BluestoneReview

Interstates By Marguerite Floyd

Soon, my father told me, you’ll be able to go anywhere on the new interstates. Chicago in hours instead of days. He pointed out how standardized exit ramps would work, and explained spaghetti junctions. It was the late fifties, the world still awash with possibilities. A full moon hesitated on the horizon, huge and yellow. We were in his red pickup truck on a state road, and his hand swept across the dashboard, as if showing me the way to my future without him. My elementary teachers threatened to fail me if he took me out of school one more day to go traveling through the state on the old roads, talking politics to farmers beside tall crops of green tobacco while I measured the white stripes shimmering on the road with my small sandaled feet, heel to toe, astonished at how long the stripes were, up close. He bought land right off interstates newly laid, sure we’d make our for - tune with gas stations and truck stop leases. Always anywhere but where we were. When the madness began decades later he lived in a city entangled with interstates, overtaken with wasted promise and beliefs betrayed, neon lights flickering like one more lie.
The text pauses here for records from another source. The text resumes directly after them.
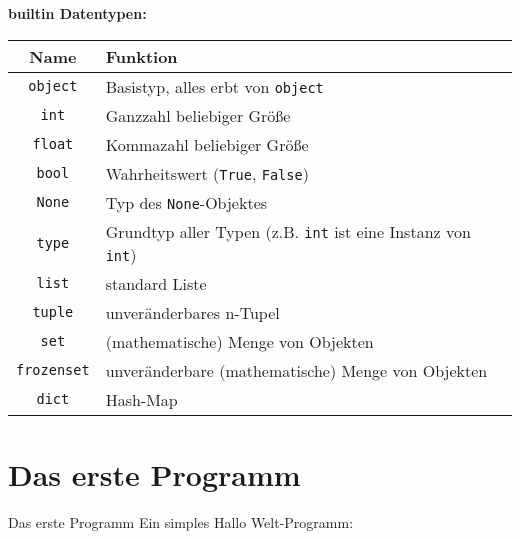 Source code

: \begin{frame}[fragile]
	\textbf{builtin Datentypen:}\\
	\begin{tabular}{c|l}
		Name & Funktion \\ \hline
		\texttt{object} & Basistyp, alles erbt von \texttt{object} \\
		\texttt{int} & Ganzzahl \glqq{}beliebiger\grqq{} Grö\ss{}e \\
		\texttt{float} & Kommazahl \glqq{}beliebiger\grqq{} Grö\ss{}e \\
		\texttt{bool} & Wahrheitswert (\texttt{True}, \texttt{False})\\
		\texttt{None} & Typ des \texttt{None}-Objektes \\
		\texttt{type} & Grundtyp aller Typen (z.B. \texttt{int} ist eine Instanz von \texttt{int}) \\
		\texttt{list} & standard Liste \\
		\texttt{tuple} & unveränderbares n-Tupel \\
		\texttt{set} & (mathematische) Menge von Objekten \\
		\texttt{frozenset} & unveränderbare (mathematische) Menge von Objekten \\
		\texttt{dict} & Hash-Map \\
	\end{tabular}
\end{frame}


\section{Das erste Programm}
\begin{frame}[fragile]{Das erste Programm}
	Ein simples \glqq{}Hallo Welt\grqq{}-Programm:\\[.5cm]
	
\end{frame}


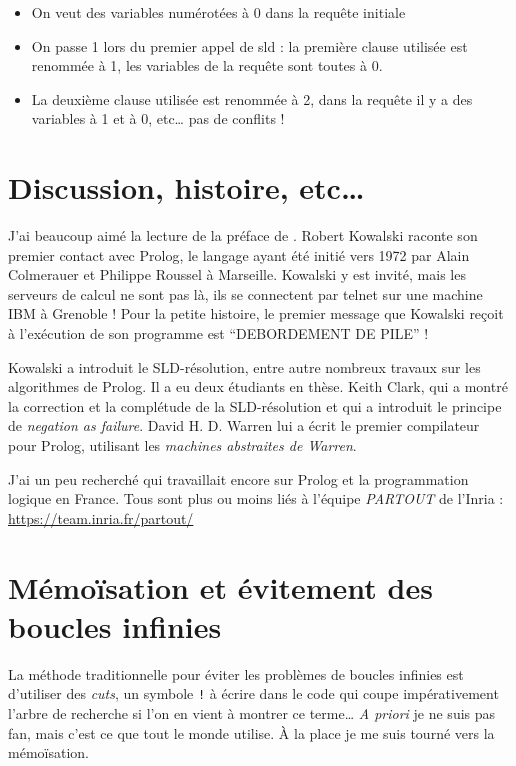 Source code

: \documentclass{article}
\begin{document}
\begin{itemize}
  \item
    On veut des variables numérotées à 0 dans la requête initiale
  \item
    On passe 1 lors du premier appel de sld : la première clause utilisée est renommée à 1, les variables de la requête sont toutes à 0.
  \item
    La deuxième clause utilisée est renommée à 2, dans la requête il y a des variables à 1 et à 0, etc\ldots{} pas de conflits !
\end{itemize}



\section{Discussion, histoire, etc\ldots{}}

J'ai beaucoup aimé la lecture de la préface de \cite{Sterling}. Robert Kowalski raconte son premier contact avec Prolog, le langage ayant été initié vers 1972 par Alain Colmerauer et Philippe Roussel à Marseille. Kowalski y est invité, mais les serveurs de calcul ne sont pas là, ils se connectent par telnet sur une machine IBM à Grenoble ! Pour la petite histoire, le premier message que Kowalski reçoit à l'exécution de son programme est ``DEBORDEMENT DE PILE'' !

Kowalski a introduit le SLD-résolution, entre autre nombreux travaux sur les algorithmes de Prolog. Il a eu deux étudiants en thèse. Keith Clark, qui a montré la correction et la complétude de la SLD-résolution et qui a introduit le principe de \emph{negation as failure}. David H. D. Warren lui a écrit le premier compilateur pour Prolog, utilisant les \emph{machines abstraites de Warren}.

J'ai un peu recherché qui travaillait encore sur Prolog et la programmation logique en France. Tous sont plus ou moins liés à l'équipe \emph{PARTOUT} de l'Inria : \url{https://team.inria.fr/partout/}

\section{Mémoïsation et évitement des boucles infinies}

La méthode traditionnelle pour éviter les problèmes de boucles infinies est d'utiliser des \emph{cuts}, un symbole \texttt{!} à écrire dans le code qui coupe impérativement l'arbre de recherche si l'on en vient à montrer ce terme\ldots{} \emph{A priori} je ne suis pas fan, mais c'est ce que tout le monde utilise. À la place je me suis tourné vers la mémoïsation.
\end{document}
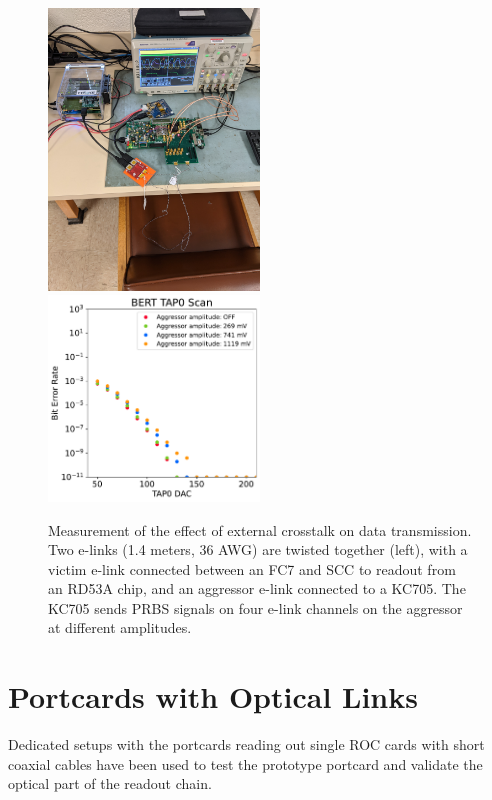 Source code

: \documentclass[a4paper,11pt]{article}
\begin{document}
\begin{figure}[htbp]
\centering
\includegraphics[width=0.5\textwidth,origin=c,angle=270]{../figures/external_crosstalk_setup.jpg}
\qquad
\includegraphics[width=0.5\textwidth,origin=c]{../figures/BERT_TAP0_Scan_External_Crosstalk.pdf}
\caption{
\label{fig:external_crosstalk}
Measurement of the effect of external crosstalk on data transmission.
Two e-links (1.4 meters, 36 AWG) are twisted together (left), with a victim e-link connected between an FC7 and SCC to readout from an RD53A chip, and an aggressor e-link connected to a KC705.
The KC705 sends PRBS signals on four e-link channels on the aggressor at different amplitudes.
}
\end{figure}

\section{Portcards with Optical Links}
\label{sec:optical}

Dedicated setups with the portcards reading out single ROC cards with short coaxial cables have been used to test the prototype portcard and validate the optical part of the readout chain.
\end{document}
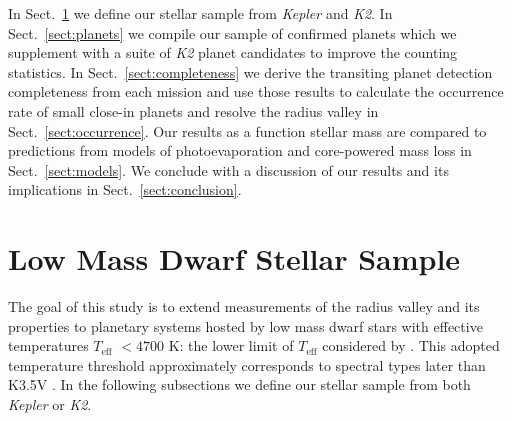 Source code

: \documentclass[twocolumn]{emulateapj}
\newcommand{\kepler}[1]{\emph{Kepler}#1}
\newcommand{\ktwo}[1]{\emph{K2}#1}
\newcommand{\teff}[1]{$T_{\text{eff}}$#1}
\begin{document}
In Sect.~\ref{sect:stars} we define our stellar sample from \kepler{} and \ktwo{.}
In Sect.~\ref{sect:planets} we compile our sample of confirmed planets which we supplement with a
suite of \ktwo{} planet candidates to improve the counting statistics.
In Sect.~\ref{sect:completeness}
we derive the transiting planet detection completeness from each mission and use those results to calculate
the occurrence rate of small close-in planets and resolve the radius valley in Sect.~\ref{sect:occurrence}.
Our results as a function stellar mass are compared to
predictions from models of photoevaporation and core-powered mass loss in Sect.~\ref{sect:models}. We conclude 
with a discussion of our results and its implications in Sect.~\ref{sect:conclusion}.


\section{Low Mass Dwarf Stellar Sample} \label{sect:stars}

The goal of this study is to extend measurements of the radius valley and its properties to planetary systems hosted
by low mass dwarf stars with effective temperatures \teff{} $<4700$ K: the lower limit of \teff{}
considered by \cite{fulton18}. This adopted temperature threshold approximately corresponds to spectral types later than
K3.5V \citep{pecaut13}. In the following subsections we define our stellar sample from both \kepler{} or \ktwo{.}
\end{document}

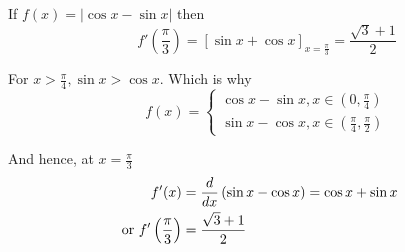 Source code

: \documentclass[14pt,fleqn]{extarticle}
\begin{document}
 
\begin{snippet}
    \correct
    
    If $f(x) = \vert \cos x - \sin x\vert$ then 
    \[ \quad f' \left(\frac{\pi}{3} \right) = \left[\sin x + \cos x \right]_{x = \frac{\pi}{3}} = \frac{\sqrt{3}+1}{2} \]
    
    \reason
    
    For $x > \frac\pi{4}, \sin x > \cos x$. Which is why 
    \[ \quad f(x) = \begin{cases} 
    \cos x - \sin x, x \in \left(0, \frac\pi{4} \right) \\
    \sin x - \cos x, x \in \left(\frac\pi{4}, \frac\pi{2} \right)
    \end{cases} \]
    
    And hence, at $x = \frac{\pi}{3}$ 
    \begin{align}
	f'(x) &= \frac{d}{dx} \left(\sin x-\cos x \right) = \cos x + \sin x\\
	\text{or } f' \left(\frac\pi{3} \right) &= \frac{\sqrt{3} + 1}{2}
\end{align}
    
\end{snippet} 
\end{document}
I was gone by then, estranged and without hope. When he died I buried him next to his father in southern Kentucky, closest to the nearest interstate. Later, I took the old roads back home, dangerous with their unbanked curves and sheer edges.

The interstates are everywhere now, just as he had said, and as familiar to me as the memory of the long white stripes I once measured heel to toe. And I go everywhere.